一部は崩落し、道路や住宅などへの被害も出始めていたのです。

織朱實教授
「残土が持つ危険性というものを考慮すれば、それは管理対象にして、きちんと管理していかなくちゃいけないんじゃないか」

しかし国は、織委員たちの指摘に対し「中の方(省内)でこれからまとめていく中で議論をしていきたい」などと回答。

既存の法律や条例で対応できるとしたのです。

織朱實教授
「いま法律を作らなくても現状は自治体の努力でうまく回るなら、わざわざ困難な法律を制定するという道にいかなくてもいいんじゃないの。そういった意味では私たち、私も含め皆さん、残土の持つ危険性というものを軽視していた部分がすごくあった」

さらに法規制が困難だった背景には、建設業界への配慮があったのではないかと振り返ります。

織朱實教授
「今まで別にお金も払わず、トレース(追跡)しなくてもよかった土について、発注者が最後まで責任をもっていく。処理する費用も、適正な価格を負担しなければならない。もちろんお金がかかる、手間暇もかかる。『既得権を守ることが市場を守ることである』という発想があったことは間違いない」

国はどう答えるのか、国土交通省の幹部に問いました。

「法律にまで結びつかなかったのは、『建設業界への配慮があった』という話もありましたが?」

国土交通省 公共事業 企画調整課 岩見吉輝課長
「そういう話は聞いておりません」

「そういうのは特にはない?」

岩見吉輝課長
「はい」

2014年、再び議論を呼び起こす重大な事故が発生します。大阪・豊能町(とよのちょう)で、およそ9万立方メートルの盛り土が崩落。1,200世帯以上が一時停電し、幹線道路が5か月にわたり通行止めになったのです。
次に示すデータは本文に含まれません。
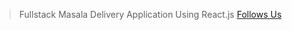 > Fullstack Masala Delivery Application Using React.js
> [Follows Us](https:Shimer96/Fullstack_masala_App.git)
複数の省庁が、対応を話し合った際の議事録です。非公開の会議の詳細が、初めて明らかになりました。法整備の必要性を指摘する声に対し「全国的な問題ではない」などとして、このときも見送っていたのです。

当時、議論に関わった官僚の1人は、私たちの取材に対し、こう打ち明けました。

議論に関わった官僚
「全国調査もせずに『法律不要』となった。あの時、法律をつくっておけば、熱海の被害は防げていたのかもしれない」

国が法整備をたびたび見送ってきた中、熱海の盛り土が崩落し、26人の命が失われたのです。

岩見吉輝課長
「穴といいますか、制度面での何かしら行き届かないところがあったがために、今回のような事案につながったということがあるのではないか。もう少しきちんとした対応にしなければいけないのではないかというような、議論になるのかもしれない」

娘の命が奪われたことに、やり場のない気持ちを抱えてきた小磯洋子さん。長年、不適切な盛り土が放置され、規制が進んでこなかったことに憤りを感じています。

小磯洋子さん
「明らかに人災だと思います。誰も予測できない災害であったら、ほんとうに誰も責められないと思うんですけど、それが活かされなかったというところがやっぱり残念というか、一番悔しいところですね」

対策 どう進める?

井上:環境政策が専門の、藤倉まなみ教授にも加わっていただきます。よろしくお願いします。国が対策を見送ってきたことについて、藤倉さんはどう感じましたか。

藤倉まなみさん(桜美林大学 教授)

藤倉さん:廃棄物処理法で残土が資源とされたのが、50年前なんです。しかし、30年前には今見たような残土の不適正な処分が起こっています。30年前に法規制がなされていれば、今回のような悲劇を防げたのではないかと思うととても残念です。

井上:藤倉さんも長年、問題意識を持たれたわけですけど実際、今どんな対策が必要だと思いますか。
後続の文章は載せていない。